START GIVEN INFORMATION
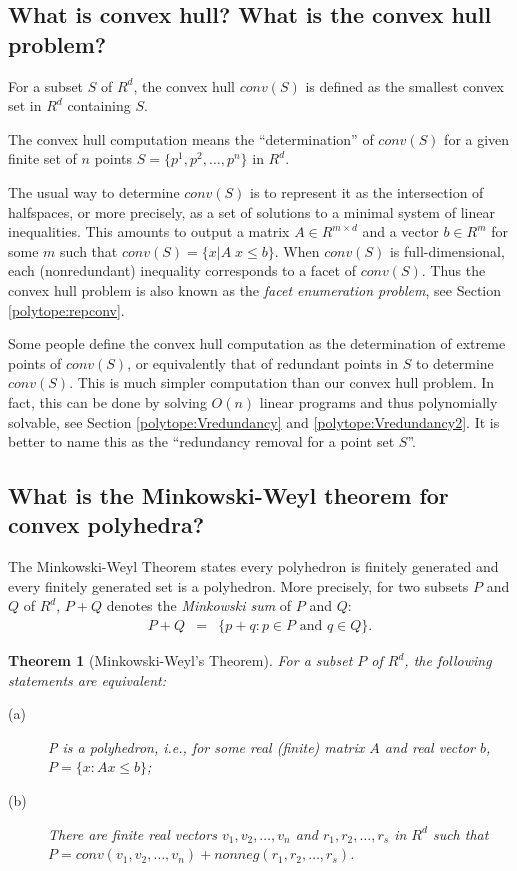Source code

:\documentclass[[a4paper,12pt]{article}
\newtheorem{theorem}{Theorem}
\begin{document}
\subsection{What is convex hull?  What is the convex hull problem?}
\label{polytope:convhullcomp}

For a subset $S$ of $R^d$, the convex hull $conv(S)$ is defined
as the smallest convex set in $R^d$ containing $S$.

The convex hull computation means the ``determination''
of $conv(S)$ for a given finite set of $n$ points 
$S =  \{p^1, p^2, \ldots, p^n\}$
in $R^d$.  

The usual way to determine $conv(S)$ is to
represent it as the intersection of halfspaces, or more precisely,
as a set of solutions to a minimal system of linear inequalities.
This amounts to output a matrix $A \in R^{m \times d}$ and
a vector $b\in R^m$ for some $m$ such that 
$conv(S) =\{ x | A \; x \le b \}$.
When $conv(S)$ is full-dimensional, 
each (nonredundant) inequality corresponds to
a facet of $conv(S)$.  Thus the convex hull problem is
also known as the {\em facet enumeration problem}, see 
Section \ref{polytope:repconv}.

Some people define the convex hull computation as the determination
of extreme points of $conv(S)$, or equivalently that of
redundant points in $S$ to determine $conv(S)$.  This is much simpler
computation than our convex hull problem.  In fact, this can be done
by solving $O(n)$ linear programs and thus polynomially solvable, 
see Section \ref{polytope:Vredundancy}
and \ref{polytope:Vredundancy2}.
It is better to name this as the ``redundancy removal for a point set $S$''.

\subsection{What is the Minkowski-Weyl theorem for convex polyhedra?
 } 
\label{polytope:MWtheorem}

The Minkowski-Weyl Theorem states every polyhedron is
finitely generated and every finitely generated set is a
polyhedron.  More precisely,
for two subsets $P$ and $Q$ of $R^d$, $P+Q$ denotes the
{\em Minkowski sum} of $P$ and $Q$:
\begin{eqnarray*}
    P + Q & = & 
    \{ p +q: p \in P \mbox{ and } q \in Q  \}.
\end{eqnarray*}

\begin{theorem} [Minkowski-Weyl's Theorem] \label{thm:Minkowski-Weyl1}
For a subset $P$ of $R^d$, the  following statements are equivalent:
\begin{description}
\item[(a)] P is a polyhedron, i.e., for some real (finite) matrix $A$ and real vector $b$,
$ P=\{ x :  A  x  \le  b \}$;

\item[(b)] There are finite real vectors $v_1, v_2, \ldots, v_n$ and 
$r_1, r_2, \ldots, r_s$ in $R^d$
such that\\
$P = conv(v_1, v_2, \ldots, v_n) + nonneg(r_1, r_2, \ldots, r_s)$. 
\end{description}
\end{theorem}
\end{document}

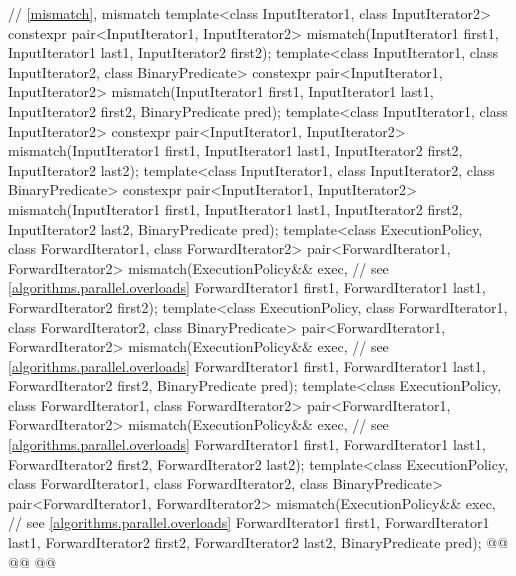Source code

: \begin{codeblock}
{  // \ref{mismatch}, mismatch
  template<class InputIterator1, class InputIterator2>
    constexpr pair<InputIterator1, InputIterator2>
      mismatch(InputIterator1 first1, InputIterator1 last1,
               InputIterator2 first2);
  template<class InputIterator1, class InputIterator2, class BinaryPredicate>
    constexpr pair<InputIterator1, InputIterator2>
      mismatch(InputIterator1 first1, InputIterator1 last1,
               InputIterator2 first2, BinaryPredicate pred);
  template<class InputIterator1, class InputIterator2>
    constexpr pair<InputIterator1, InputIterator2>
      mismatch(InputIterator1 first1, InputIterator1 last1,
               InputIterator2 first2, InputIterator2 last2);
  template<class InputIterator1, class InputIterator2, class BinaryPredicate>
    constexpr pair<InputIterator1, InputIterator2>
      mismatch(InputIterator1 first1, InputIterator1 last1,
               InputIterator2 first2, InputIterator2 last2,
               BinaryPredicate pred);
  template<class ExecutionPolicy, class ForwardIterator1, class ForwardIterator2>
    pair<ForwardIterator1, ForwardIterator2>
      mismatch(ExecutionPolicy&& exec, // see \ref{algorithms.parallel.overloads}
               ForwardIterator1 first1, ForwardIterator1 last1,
               ForwardIterator2 first2);
  template<class ExecutionPolicy, class ForwardIterator1, class ForwardIterator2,
           class BinaryPredicate>
    pair<ForwardIterator1, ForwardIterator2>
      mismatch(ExecutionPolicy&& exec, // see \ref{algorithms.parallel.overloads}
               ForwardIterator1 first1, ForwardIterator1 last1,
               ForwardIterator2 first2, BinaryPredicate pred);
  template<class ExecutionPolicy, class ForwardIterator1, class ForwardIterator2>
    pair<ForwardIterator1, ForwardIterator2>
      mismatch(ExecutionPolicy&& exec, // see \ref{algorithms.parallel.overloads}
               ForwardIterator1 first1, ForwardIterator1 last1,
               ForwardIterator2 first2, ForwardIterator2 last2);
  template<class ExecutionPolicy, class ForwardIterator1, class ForwardIterator2,
           class BinaryPredicate>
    pair<ForwardIterator1, ForwardIterator2>
      mismatch(ExecutionPolicy&& exec, // see \ref{algorithms.parallel.overloads}
               ForwardIterator1 first1, ForwardIterator1 last1,
               ForwardIterator2 first2, ForwardIterator2 last2,
               BinaryPredicate pred);
  @@
    @@
        @@
}
\end{codeblock}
END GIVEN INFORMATION
Make a tally of the lines in this data that include the string "determination", and answer with that tally alone.

◆ RESULT BELOW ◆
2